But surely the American knew this already. After all, he was some sort of spy himself. Such information did not warrant employing Coluzzi’s services.

There had to be something else.

Coluzzi poured himself another glass of wine and waited for his heart to slow. There was nothing more hidden in the case’s walls. He was sure of it. Therefore, it must be concealed in a false bottom. He pressed his fingertips around the perimeter, searching for a release. He picked up the case, studying it from each side, then from below. He decided the prince wasn’t the sort to waste time searching for a hidden release mechanism. He set the briefcase back down on the counter and studied the lock. To open the case one had to first unlock it, then slide a circular nub to the left. He tried pushing the nub up, then down. Nothing happened.

Suddenly angry, he depressed the nub with his thumb. Harder still. He felt a catch. A tray slid from the base of the satchel.

Voilà!

Coluzzi pulled the tray all the way out. He viewed the contents and his heart sunk. A letter, he thought disappointedly as he took the envelope in his hands. It was small, square rather than rectangular, and unsealed. No name, but an address on the rear flap. Coluzzi was not an educated man in the traditional sense and it took him a moment to recognize the words embossed in blue ink.

“Really?” he whispered.

With care, he removed the paper inside and read the engraved header. Beneath it, in gold leaf, was a drawing of a structure he vaguely recognized.
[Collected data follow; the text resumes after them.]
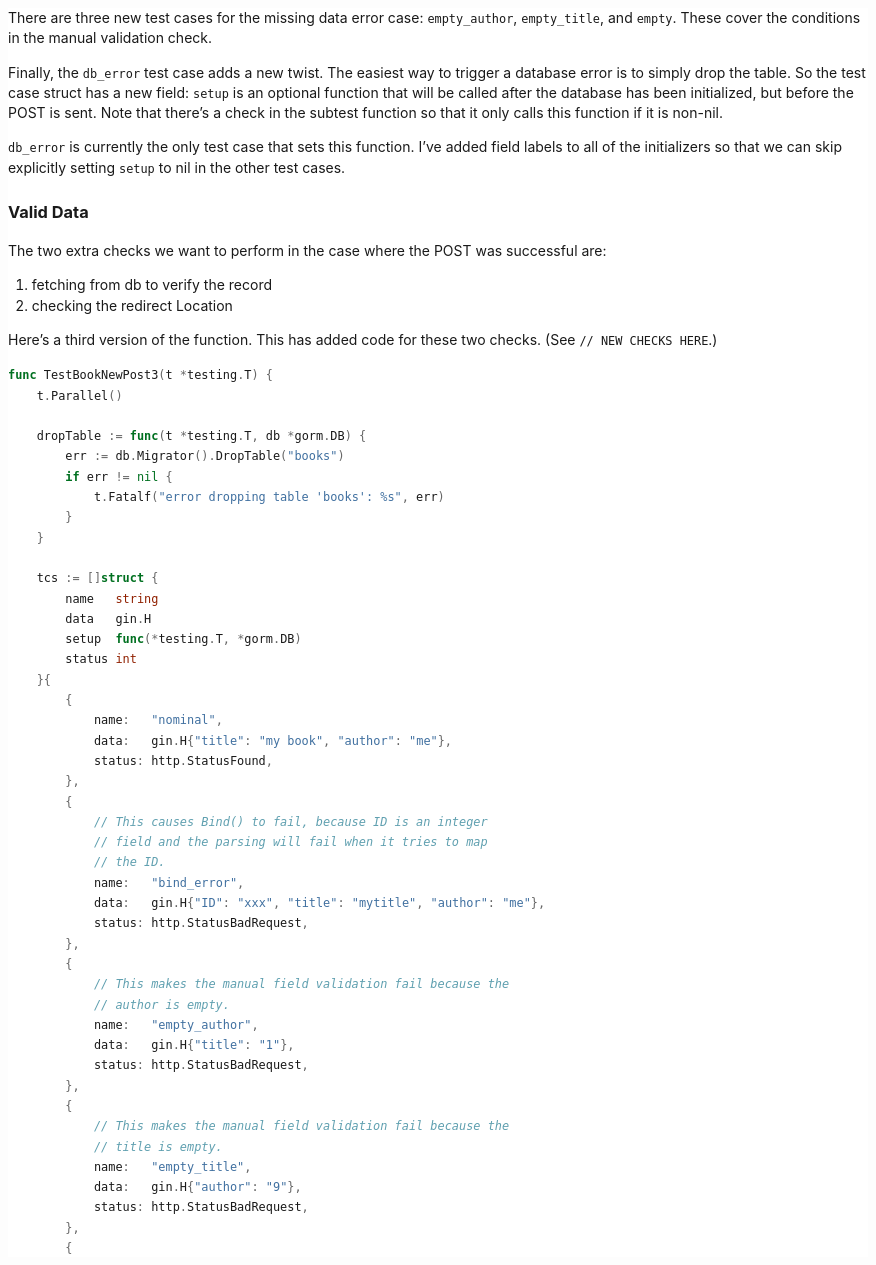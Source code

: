 There are three new test cases for the missing data error case: `empty_author`, `empty_title`, and `empty`. These cover the conditions in the manual validation check.

Finally, the `db_error` test case adds a new twist. The easiest way to trigger a database error is to simply drop the table. So the test case struct has a new field: `setup` is an optional function that will be called after the database has been initialized, but before the POST is sent. Note that there’s a check in the subtest function so that it only calls this function if it is non-nil.

`db_error` is currently the only test case that sets this function. I’ve added field labels to all of the initializers so that we can skip explicitly setting `setup` to nil in the other test cases.

### Valid Data

The two extra checks we want to perform in the case where the POST was successful are:

1.  fetching from db to verify the record
2.  checking the redirect Location

Here’s a third version of the function. This has added code for these two checks. (See `// NEW CHECKS HERE`.)

```go
func TestBookNewPost3(t *testing.T) {
	t.Parallel()

	dropTable := func(t *testing.T, db *gorm.DB) {
		err := db.Migrator().DropTable("books")
		if err != nil {
			t.Fatalf("error dropping table 'books': %s", err)
		}
	}

	tcs := []struct {
		name   string
		data   gin.H
		setup  func(*testing.T, *gorm.DB)
		status int
	}{
		{
			name:   "nominal",
			data:   gin.H{"title": "my book", "author": "me"},
			status: http.StatusFound,
		},
		{
			// This causes Bind() to fail, because ID is an integer
			// field and the parsing will fail when it tries to map
			// the ID.
			name:   "bind_error",
			data:   gin.H{"ID": "xxx", "title": "mytitle", "author": "me"},
			status: http.StatusBadRequest,
		},
		{
			// This makes the manual field validation fail because the
			// author is empty.
			name:   "empty_author",
			data:   gin.H{"title": "1"},
			status: http.StatusBadRequest,
		},
		{
			// This makes the manual field validation fail because the
			// title is empty.
			name:   "empty_title",
			data:   gin.H{"author": "9"},
			status: http.StatusBadRequest,
		},
		{
```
“Dear Colonel,” the note began.

The body of the letter was handwritten in neat, cursive script and ran to four sentences. On first reading, Coluzzi didn’t grasp what might be so important as to warrant the chief of the Saudi Arabian secret police hiding it inside a briefcase or, for that matter, to induce a shadowy operator to offer a Corsican thief six hundred thousand euros to steal it. It was a thank-you note between two men. Nothing more.

Coluzzi read the note a second time, the names of both sender and recipient slowly registering. Anxiously, he picked up the envelope and studied the address inscribed on the rear flap to make sure he was getting all this correctly. His skin turned to gooseflesh.

No man should be in possession of this note, he told himself. Not the chief of the Saudi secret police. Not an American spy who arranged meetings at luxury hotels. Most of all, not a lifelong bandit who’d been lying and stealing since he could say “Give me all of your money or else.”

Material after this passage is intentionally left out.